◆ THE PROBLEM: Please filter the listing for the string "tsconfig" and copy each matching line.

◆ DATA SUPPLIED:

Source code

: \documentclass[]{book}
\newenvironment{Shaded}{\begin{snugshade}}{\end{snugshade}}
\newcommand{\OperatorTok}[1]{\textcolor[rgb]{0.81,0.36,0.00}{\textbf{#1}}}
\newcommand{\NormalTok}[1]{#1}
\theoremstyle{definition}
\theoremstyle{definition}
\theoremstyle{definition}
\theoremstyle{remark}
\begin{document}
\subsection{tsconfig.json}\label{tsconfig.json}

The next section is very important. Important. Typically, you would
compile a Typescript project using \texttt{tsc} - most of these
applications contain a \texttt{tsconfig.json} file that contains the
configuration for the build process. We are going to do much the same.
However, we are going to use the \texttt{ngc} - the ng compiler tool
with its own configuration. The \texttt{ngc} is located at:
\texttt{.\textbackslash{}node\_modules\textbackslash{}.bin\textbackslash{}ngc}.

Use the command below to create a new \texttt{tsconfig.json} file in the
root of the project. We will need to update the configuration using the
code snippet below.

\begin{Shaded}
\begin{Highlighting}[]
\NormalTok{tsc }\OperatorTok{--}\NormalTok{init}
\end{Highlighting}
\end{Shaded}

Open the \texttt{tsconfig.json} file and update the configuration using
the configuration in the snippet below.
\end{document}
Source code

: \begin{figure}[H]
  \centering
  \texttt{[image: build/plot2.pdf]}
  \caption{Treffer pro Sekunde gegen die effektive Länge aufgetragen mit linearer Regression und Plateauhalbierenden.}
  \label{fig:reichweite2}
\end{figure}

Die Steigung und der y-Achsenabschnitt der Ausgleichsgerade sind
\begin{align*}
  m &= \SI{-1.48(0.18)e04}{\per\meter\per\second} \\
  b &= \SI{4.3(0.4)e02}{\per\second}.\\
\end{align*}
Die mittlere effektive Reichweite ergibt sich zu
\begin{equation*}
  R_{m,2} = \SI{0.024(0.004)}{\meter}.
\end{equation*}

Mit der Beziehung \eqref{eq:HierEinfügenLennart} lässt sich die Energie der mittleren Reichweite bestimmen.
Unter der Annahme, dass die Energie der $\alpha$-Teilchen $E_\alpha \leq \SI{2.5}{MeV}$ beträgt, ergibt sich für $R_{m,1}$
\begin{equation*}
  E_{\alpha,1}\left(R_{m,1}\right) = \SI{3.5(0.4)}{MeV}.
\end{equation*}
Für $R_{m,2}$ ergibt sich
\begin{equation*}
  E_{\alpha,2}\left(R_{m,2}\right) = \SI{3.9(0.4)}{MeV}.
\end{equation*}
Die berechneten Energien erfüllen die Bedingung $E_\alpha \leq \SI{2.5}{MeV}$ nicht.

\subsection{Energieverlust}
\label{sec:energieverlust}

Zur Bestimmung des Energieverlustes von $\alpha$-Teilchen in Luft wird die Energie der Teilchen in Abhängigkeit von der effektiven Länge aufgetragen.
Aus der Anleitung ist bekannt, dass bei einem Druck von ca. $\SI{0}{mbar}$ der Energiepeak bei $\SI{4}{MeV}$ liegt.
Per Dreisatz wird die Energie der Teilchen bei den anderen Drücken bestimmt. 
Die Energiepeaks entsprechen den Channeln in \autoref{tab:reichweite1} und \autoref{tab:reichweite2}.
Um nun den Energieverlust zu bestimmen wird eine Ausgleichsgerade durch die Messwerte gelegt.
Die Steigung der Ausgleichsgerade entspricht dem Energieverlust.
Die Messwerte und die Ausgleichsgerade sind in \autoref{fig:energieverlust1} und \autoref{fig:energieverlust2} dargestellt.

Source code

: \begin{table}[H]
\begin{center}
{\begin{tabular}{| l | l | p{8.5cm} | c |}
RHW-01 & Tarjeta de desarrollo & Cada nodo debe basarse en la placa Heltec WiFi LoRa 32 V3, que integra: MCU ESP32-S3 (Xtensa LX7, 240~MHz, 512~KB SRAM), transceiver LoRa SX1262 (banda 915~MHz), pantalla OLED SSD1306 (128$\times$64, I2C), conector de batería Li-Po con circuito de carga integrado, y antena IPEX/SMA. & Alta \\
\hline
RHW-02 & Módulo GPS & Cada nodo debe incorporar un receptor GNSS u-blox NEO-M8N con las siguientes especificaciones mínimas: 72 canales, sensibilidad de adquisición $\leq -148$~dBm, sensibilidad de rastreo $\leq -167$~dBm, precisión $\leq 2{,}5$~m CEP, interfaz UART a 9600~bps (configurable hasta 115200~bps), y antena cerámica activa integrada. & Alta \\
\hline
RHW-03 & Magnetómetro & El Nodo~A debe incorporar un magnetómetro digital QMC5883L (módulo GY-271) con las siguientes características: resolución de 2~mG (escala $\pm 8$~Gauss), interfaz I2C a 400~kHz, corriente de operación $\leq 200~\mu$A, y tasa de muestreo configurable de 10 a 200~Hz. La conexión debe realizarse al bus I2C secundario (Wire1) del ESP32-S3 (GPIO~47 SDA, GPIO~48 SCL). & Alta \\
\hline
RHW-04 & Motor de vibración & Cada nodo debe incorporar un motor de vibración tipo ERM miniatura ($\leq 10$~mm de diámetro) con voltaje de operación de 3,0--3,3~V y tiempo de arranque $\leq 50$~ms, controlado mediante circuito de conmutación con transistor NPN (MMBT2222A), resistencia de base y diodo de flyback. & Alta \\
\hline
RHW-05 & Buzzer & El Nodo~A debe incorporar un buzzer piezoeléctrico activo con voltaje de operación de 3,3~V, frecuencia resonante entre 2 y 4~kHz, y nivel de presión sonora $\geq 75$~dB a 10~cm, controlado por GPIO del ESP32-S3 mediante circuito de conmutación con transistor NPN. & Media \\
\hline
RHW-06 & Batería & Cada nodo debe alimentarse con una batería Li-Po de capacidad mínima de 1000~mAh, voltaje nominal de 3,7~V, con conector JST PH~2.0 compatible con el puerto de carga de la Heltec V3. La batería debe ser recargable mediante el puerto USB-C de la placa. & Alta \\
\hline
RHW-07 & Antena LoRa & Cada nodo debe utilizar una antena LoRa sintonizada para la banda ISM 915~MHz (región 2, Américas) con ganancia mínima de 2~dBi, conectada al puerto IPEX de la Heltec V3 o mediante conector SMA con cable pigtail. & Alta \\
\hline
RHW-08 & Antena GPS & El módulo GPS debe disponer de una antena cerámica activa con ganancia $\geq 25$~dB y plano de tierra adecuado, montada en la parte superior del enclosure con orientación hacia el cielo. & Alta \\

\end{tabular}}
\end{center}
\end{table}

◆ RESPONSE:
\subsection{tsconfig.json}\label{tsconfig.json}
applications contain a \texttt{tsconfig.json} file that contains the
Use the command below to create a new \texttt{tsconfig.json} file in the
Open the \texttt{tsconfig.json} file and update the configuration using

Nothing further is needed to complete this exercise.